The Way to the Top: The Best Business Advice I Ever Received
- Author: Donald Trump
- Language: English
- Publisher: Crown Business
- Publication date: 2004
- Publication place: United States
- Pages: 253
- ISBN: 9781400050161
- OCLC: 54692354
- Preceded by: Trump: How to Get Rich
- Followed by: Think Like a Billionaire: Everything You Need to Know About Success, Real Estate, and Life

= The Way to the Top =

2004 book by Donald Trump

The Way to the Top: The Best Business Advice I Ever Received is a business book compiled by Donald Trump.

First released in May 2004, the book reached The Wall Street Journal list of Best Selling Books the month it was published.
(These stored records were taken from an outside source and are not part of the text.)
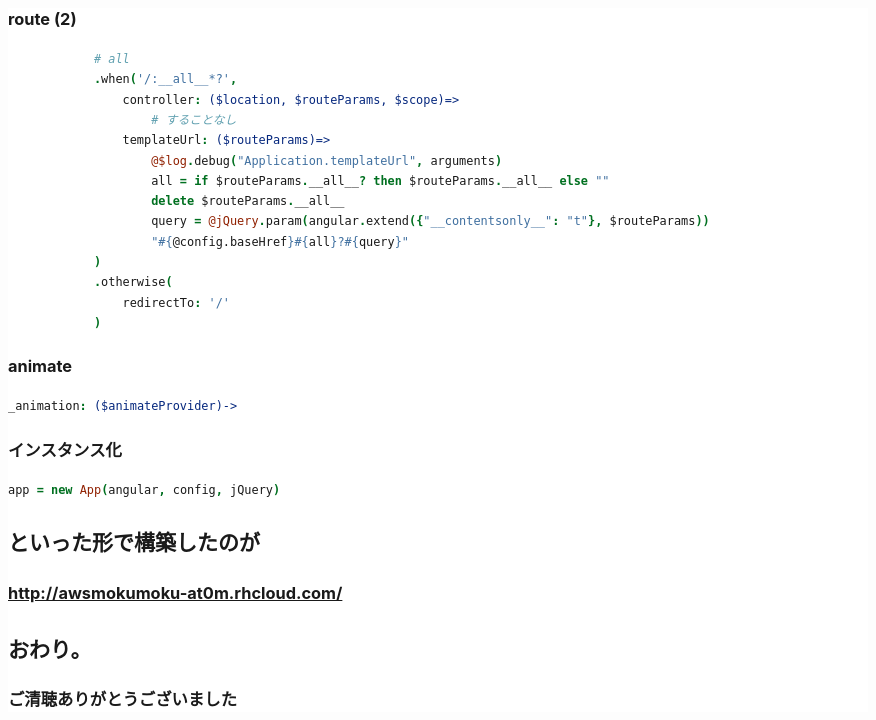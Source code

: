 

### route (2)
```coffee
			# all
			.when('/:__all__*?',
				controller: ($location, $routeParams, $scope)=>
					# することなし
				templateUrl: ($routeParams)=>
					@$log.debug("Application.templateUrl", arguments)
					all = if $routeParams.__all__? then $routeParams.__all__ else ""
					delete $routeParams.__all__
					query = @jQuery.param(angular.extend({"__contentsonly__": "t"}, $routeParams))
					"#{@config.baseHref}#{all}?#{query}"
			)
			.otherwise(
				redirectTo: '/'
			)
```



### animate
```coffee
_animation: ($animateProvider)->
```	



### インスタンス化
```coffee
app = new App(angular, config, jQuery)
```



## といった形で構築したのが

### http://awsmokumoku-at0m.rhcloud.com/ 

## おわり。

### ご清聴ありがとうございました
Publishers Weekly recommended the book for fans of The Apprentice. Staten Island Advance called it "easy-to-understand".

==Contents summary==
The Way to the Top includes quotations from 100 businesspeople, including billionaire private equity investor Thomas J. Barrack and realtor Barbara Corcoran. One of the contributors, Steven Cody of Peppercom, a PR firm, was surprised to be asked by Trump to appear in the book. Entrepreneur Charlotte Ottley, owner of a communications business located in New York, served as a contributing author to the book. Dippin' Dots founder Curt Jones was quoted in the work.

==Sales and reception==
The Way to the Top was first released on May 18, 2004. By May 28 of that year, it had reached number 10 on The Wall Street Journal "Best Selling Books" among business books. It remained a best seller on the list through July 2004.

Publishers Weekly reviewed the book, and wrote that it put together advice from multiple members of the business industry into "easily digestible tidbits". The review concluded, "Serious readers of business books may be disappointed by some of more lackluster contributions ... but there are enough sage words here to satisfy most fans of The Apprentice." Staten Island Advance wrote that the book featured, "a compilation of practical, easy-to-understand business advice gathered from top executives across the country." Detroit Examiner recommended the book among: "Top 5 business leadership book recommendations for 2010".